不是農業園 是農業規劃

最近三個月,開始從不同渠道收到農業園的進度。事緣上屆政府在一四年底至一五年初,曾就新農業政策進行過公眾諮詢,當年政策其中一項重點,是建議設立農業園項目。直到今年七月,政府先後在立法會食物安全及環境衞生事務委員會及北區區議會提交文件,指農業園落實位處古洞南蕉徑,佔地約八十公頃,將分兩期發展,第一期將佔地約十一公頃,工程包括興建新道路及相關設施,如污水收集、灌溉系統、基本留宿、貯物設施等,預期一九年內開展。

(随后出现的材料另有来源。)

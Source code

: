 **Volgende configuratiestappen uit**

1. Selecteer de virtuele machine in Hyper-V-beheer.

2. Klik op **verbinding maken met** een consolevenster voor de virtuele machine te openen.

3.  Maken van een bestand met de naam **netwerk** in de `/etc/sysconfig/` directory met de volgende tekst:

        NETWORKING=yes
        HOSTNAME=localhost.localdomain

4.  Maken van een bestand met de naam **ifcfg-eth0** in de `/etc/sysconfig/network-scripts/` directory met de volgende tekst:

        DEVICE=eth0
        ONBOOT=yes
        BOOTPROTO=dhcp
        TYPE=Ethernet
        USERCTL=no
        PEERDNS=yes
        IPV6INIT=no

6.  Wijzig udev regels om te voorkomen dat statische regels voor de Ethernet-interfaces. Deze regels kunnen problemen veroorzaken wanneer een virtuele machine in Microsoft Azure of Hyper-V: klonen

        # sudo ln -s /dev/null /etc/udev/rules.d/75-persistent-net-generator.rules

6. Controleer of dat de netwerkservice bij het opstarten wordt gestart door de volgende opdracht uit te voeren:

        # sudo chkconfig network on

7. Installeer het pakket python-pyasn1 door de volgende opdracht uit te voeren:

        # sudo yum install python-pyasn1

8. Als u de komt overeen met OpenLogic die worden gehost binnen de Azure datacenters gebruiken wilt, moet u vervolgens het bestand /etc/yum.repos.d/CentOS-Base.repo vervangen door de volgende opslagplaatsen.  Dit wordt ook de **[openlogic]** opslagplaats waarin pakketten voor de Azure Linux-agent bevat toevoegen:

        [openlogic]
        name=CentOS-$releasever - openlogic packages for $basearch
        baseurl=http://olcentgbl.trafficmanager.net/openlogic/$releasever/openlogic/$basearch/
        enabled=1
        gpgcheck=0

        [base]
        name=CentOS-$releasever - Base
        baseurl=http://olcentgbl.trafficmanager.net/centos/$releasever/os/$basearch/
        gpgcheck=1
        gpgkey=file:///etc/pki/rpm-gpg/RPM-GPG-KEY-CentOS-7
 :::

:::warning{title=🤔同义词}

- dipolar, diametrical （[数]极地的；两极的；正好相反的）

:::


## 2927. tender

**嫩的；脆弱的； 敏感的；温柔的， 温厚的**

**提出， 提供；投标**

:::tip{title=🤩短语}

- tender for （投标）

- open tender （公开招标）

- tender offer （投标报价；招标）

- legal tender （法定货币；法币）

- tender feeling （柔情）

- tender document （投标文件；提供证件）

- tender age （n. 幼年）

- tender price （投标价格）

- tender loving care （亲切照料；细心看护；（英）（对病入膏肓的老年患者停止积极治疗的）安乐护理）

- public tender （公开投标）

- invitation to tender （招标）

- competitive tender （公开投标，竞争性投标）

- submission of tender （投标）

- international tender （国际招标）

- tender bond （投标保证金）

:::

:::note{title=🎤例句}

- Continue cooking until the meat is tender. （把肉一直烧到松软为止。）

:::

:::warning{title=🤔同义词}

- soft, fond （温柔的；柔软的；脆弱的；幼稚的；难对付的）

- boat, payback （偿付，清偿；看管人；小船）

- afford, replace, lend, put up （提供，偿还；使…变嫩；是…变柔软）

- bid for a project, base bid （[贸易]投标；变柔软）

對比起全港近四千多公頃的農地,農業園佔地只有八十公頃
,第一期還只有十一公頃,對保護農地以至發展本地農業可以說是杯水車薪,但在這裏不妨先看看現實情況:區內農地早已被發展商囤積多時,過去兩至三年發展商不斷向城規會闖關建低密度住宅及國際學校,近日有消息人士更吹風指政府構思利用發展商的農地,以公私營合作模式發展首置上車盤。

研究水土 因地制宜規劃農地
這些農地一日在發展商手中,「農地農用」幾乎是緣木求魚
,故此政府建議用公帑收回農地作農業用途,從發展商手上重奪農地主導權,客觀來說起碼避免發展商繼續囤地,靜待農地起樓的時機,不過保護農地也是一場鬥快的遊戲,保住農業園第一期內的農地,區內農地若沒有明確禁止非農業活動發展,到時被發展商「種出」豪宅,蕉徑農區失守,也只是時間的問題。

現時農業園實際的執行細節,建基於土木工程拓展署那份「
在古洞南設立農業園——勘查研究、設計及建造」的工程可行性研究,我們即使退後一步,理解農業項目撥歸工程部門是行政分類上的所謂較方便做法,但我們都明白,農業規劃實在不能以一般起橋修渠般的工程思維去搞。最擔心的是農地變成典型「地盤」,複雜卻自有規律的天然生態系統地瞬間被單一化,地勢不一的農地被平整,河溪被石屎化。據知政府部門聲稱志不在此,強調不會把農地鋪滿水泥,把河道人工化,然而無論如何,政府要先認真研究農區的水文、土壤、地勢、生態等環境基綫,然後因地制宜規劃農地,如那裏的農地缺水需要引水、那裏需要劃設緩衝區、那裏適宜作濕耕地提升生物多樣性等。

拉闊視野 整體規劃農區配套
如果政府是真心利用農業園推廣本地農業,而非有如以往「
中藥港」、「數碼港」一類的項目,只把概念炒作過後就算數的話,農業園的規劃視野也不妨拉闊一點,除了推動第一期範圍內的農業發展,也可藉此改善周邊農地的狀況,從灌溉、排污、小徑,到堆肥、農業資源重用等農區配套應作整體規劃,避免未來被議員或公眾批評農業園「無大經濟及社區效益」。另外,現時政府把農業園分為兩期進行,如所謂「種樹黨」把農地種滿果樹企圖博取更多青苗賠償、地主提早把佃農趕走等問題將會陸續出現,尤其是第二期農業園內涉及更多常耕農地及小農戶,政府依然沿用現時一套收地善後措施的話,被動的小農戶甚至是居民,必定是受害者,政府有責任確保如何穩定這段過渡期間的情況。

農業園的規劃,要好好去談,因為以上種種關注,其實不是
農業園,而是農業本身的規劃問題,一個意願良好,設計恰當的農業園,可以是社會累積農區規劃經驗的機會,成為保護農地、扶助附近農業活動永續發展的方式之一。所以,當有些地產商、房地產學者,以至政府官員,要把保住農業園那八十公頃的農地,講成「其餘三、四千公頃的農地就可以發展」,請公眾要緊記,農業園不是補償,不是交換發展的籌碼。